Interview de Jean Baptiste Yvon

vice-président d’Advanced Programs d’EFI Automotive

Jean-Baptiste Yvon est vice-président d’Advanced Programs d’EFI Automotive, équipementier automobile basé à Beynost en région lyonnaise. Il est également depuis quinze ans vice-président du pôle de compétitivité « European Cluster for Mobility Solutions » (CARA), en charge du pôle automobile.

Dans cet entretien, Jean-Baptiste Yvon donne à voir les défis, les difficultés, mais aussi les opportunités rencontrées par la filière automobile en France et en Europe à l’heure de la mutation vers le véhicule électrique.

Leaders du véhicule thermique, les acteurs européens se retrouvent en position de challengers face à des industriels chinois conquérants.

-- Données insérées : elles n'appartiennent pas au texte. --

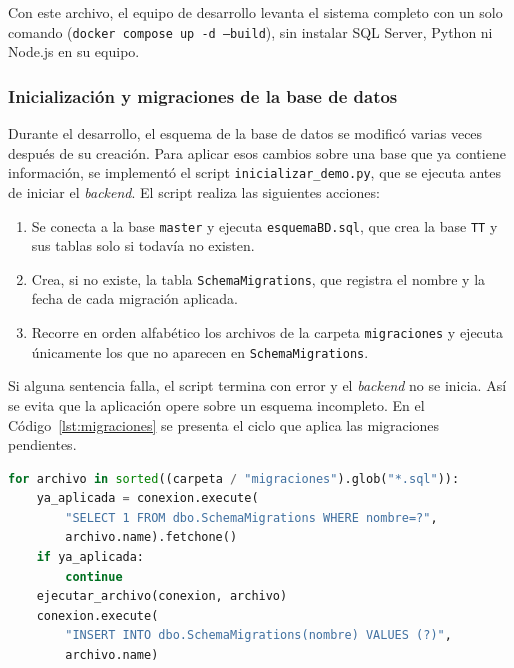 Con este archivo, el equipo de desarrollo levanta el sistema completo con un solo comando (\texttt{docker compose up -d --build}), sin instalar SQL Server, Python ni Node.js en su equipo.

\subsubsection{Inicialización y migraciones de la base de datos}

Durante el desarrollo, el esquema de la base de datos se modificó varias veces después de su creación. Para aplicar esos cambios sobre una base que ya contiene información, se implementó el script \texttt{inicializar\_demo.py}, que se ejecuta antes de iniciar el \textit{backend}. El script realiza las siguientes acciones:

\begin{enumerate}
    \item Se conecta a la base \texttt{master} y ejecuta \texttt{esquemaBD.sql}, que crea la base \texttt{TT} y sus tablas solo si todavía no existen.
    \item Crea, si no existe, la tabla \texttt{SchemaMigrations}, que registra el nombre y la fecha de cada migración aplicada.
    \item Recorre en orden alfabético los archivos de la carpeta \texttt{migraciones} y ejecuta únicamente los que no aparecen en \texttt{SchemaMigrations}.
\end{enumerate}

Si alguna sentencia falla, el script termina con error y el \textit{backend} no se inicia. Así se evita que la aplicación opere sobre un esquema incompleto. En el Código~\ref{lst:migraciones} se presenta el ciclo que aplica las migraciones pendientes.

\begin{lstlisting}[language=Python, caption={Aplicación de migraciones pendientes}, label={lst:migraciones}]
for archivo in sorted((carpeta / "migraciones").glob("*.sql")):
    ya_aplicada = conexion.execute(
        "SELECT 1 FROM dbo.SchemaMigrations WHERE nombre=?",
        archivo.name).fetchone()
    if ya_aplicada:
        continue
    ejecutar_archivo(conexion, archivo)
    conexion.execute(
        "INSERT INTO dbo.SchemaMigrations(nombre) VALUES (?)",
        archivo.name)
\end{lstlisting}

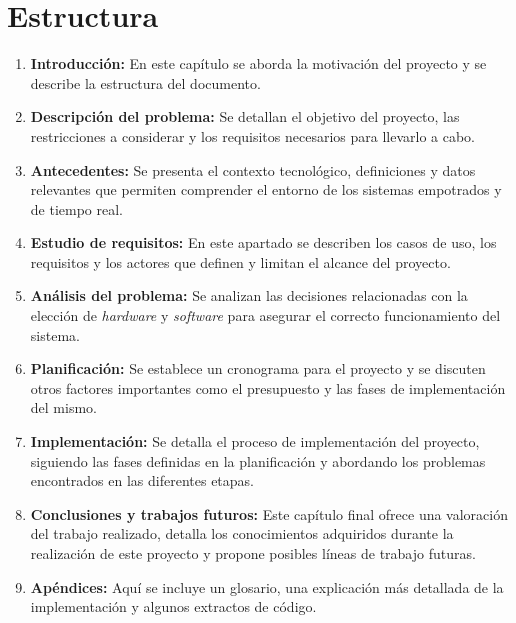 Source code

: \section{Estructura}
\begin{enumerate}
    \item \textbf{Introducción:} En este capítulo se aborda la motivación del proyecto y se describe la estructura del documento.
    \item \textbf{Descripción del problema:} Se detallan el objetivo del proyecto, las restricciones a considerar y los requisitos necesarios para llevarlo a cabo.
    \item \textbf{Antecedentes:} Se presenta el contexto tecnológico, definiciones y datos relevantes que permiten comprender el entorno de los sistemas empotrados y de tiempo real.
    \item \textbf{Estudio de requisitos:} En este apartado se describen los casos de uso, los requisitos y los actores que definen y limitan el alcance del proyecto.
    \item \textbf{Análisis del problema:} Se analizan las decisiones relacionadas con la elección de \emph{hardware} y \emph{software} para asegurar el correcto funcionamiento del sistema.
    \item \textbf{Planificación:} Se establece un cronograma para el proyecto y se discuten otros factores importantes como el presupuesto y las fases de implementación del mismo.
    \item \textbf{Implementación:} Se detalla el proceso de implementación del proyecto, siguiendo las fases definidas en la planificación y abordando los problemas encontrados en las diferentes etapas.
    \item \textbf{Conclusiones y trabajos futuros:} Este capítulo final ofrece una valoración del trabajo realizado, detalla los conocimientos adquiridos durante la realización de este proyecto y propone posibles líneas de trabajo futuras.
    \item \textbf{Apéndices:} Aquí se incluye un glosario, una explicación más detallada de la implementación y algunos extractos de código.
\end{enumerate}
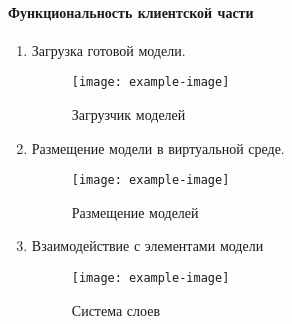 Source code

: \paragraph{Функциональность клиентской части}


\begin{enumerate}
    \item {
        Загрузка готовой модели.

        \begin{figure}[h]
            \centering
            \texttt{[image: example-image]}
            \caption{Загрузчик моделей}
            \label{figure:ClModelLoader}
        \end{figure}
    } 
    \item {
        Размещение модели в виртуальной среде.

        \begin{figure}[h]
            \centering
            \texttt{[image: example-image]}
            \caption{Размещение моделей}
            \label{figure:ClStand}
        \end{figure}
    } 
    \item {
        Взаимодействие с элементами модели

        \begin{figure}[h]
            \centering
            \texttt{[image: example-image]}
            \caption{Система слоев}
            \label{figure:ClLayers}
        \end{figure}
    } 
\end{enumerate}

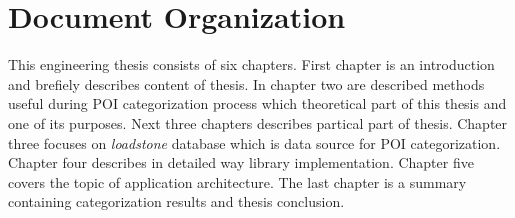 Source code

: \section{Document Organization}
This engineering thesis consists of six chapters. First chapter is an introduction and brefiely describes content of thesis. In chapter two are described methods useful during POI categorization process which theoretical part of this thesis and one of its purposes. Next three chapters describes partical part of thesis. Chapter three focuses on \textit{loadstone} database which is data source for POI categorization. Chapter four describes in detailed way library implementation. Chapter five covers the topic of application architecture. The last chapter is a summary containing categorization results and thesis conclusion. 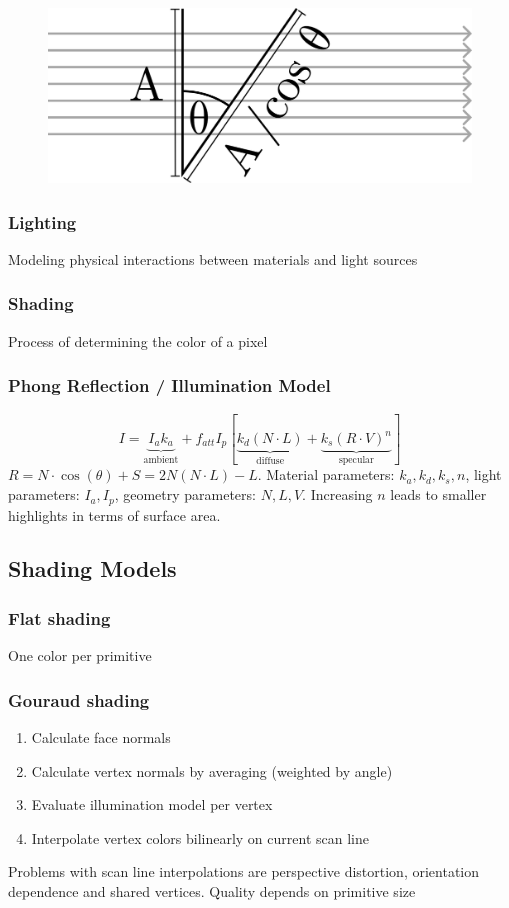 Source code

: \documentclass[a4paper,10pt]{article}
\begin{document}
\begin{figure}[ht]
    \centering
    \includegraphics[width=0.4\linewidth]{lamberts-law.png}
\end{figure}
\subsubsection{Lighting} Modeling physical interactions between materials and light sources
\subsubsection{Shading} Process of determining the color of a pixel
\subsubsection{Phong Reflection / Illumination Model} 
\[
    I = \underbrace{I_a k_a}_{\text{ambient}} + f_{att} I_p [\underbrace{k_d(N\cdot L)}_{\text{diffuse}} + \underbrace{k_s(R\cdot V)^n}_{\text{specular}}]
\] 
\( R = N \cdot \cos (\theta) + S = 2N(N\cdot L) - L \).
Material parameters: \( k_a, k_d, k_s, n \),
light parameters: \( I_a, I_p \),
geometry parameters: \( N, L, V \). Increasing \( n \) leads to smaller highlights in terms of surface area. 

\subsection{Shading Models}
\subsubsection{Flat shading} One color per primitive
\subsubsection{Gouraud shading}
\begin{enumerate}
    \item Calculate face normals
    \item Calculate vertex normals by averaging (weighted by angle)
    \item Evaluate illumination model per vertex
    \item Interpolate vertex colors bilinearly on current scan line
\end{enumerate}
Problems with scan line interpolations are perspective distortion, orientation dependence and shared vertices. Quality depends on primitive size
\end{document}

Si l’intervention publique apparaît indispensable pour réguler la pression concurrentielle exercée par la Chine et éviter que se reproduise le destin funeste de l’industrie photovoltaïque, bien d’autres défis sont à relever pour les constructeurs et équipementiers européens.

Il s’agira de suivre un train lancé à grande vitesse, en parvenant à concilier réduction du prix des véhicules et amortissement des investissements consentis ces dernières années, innovation sur les briques technologiques clés du véhicule électrique et cohésion entre donneurs d’ordres et chaîne de fournisseurs…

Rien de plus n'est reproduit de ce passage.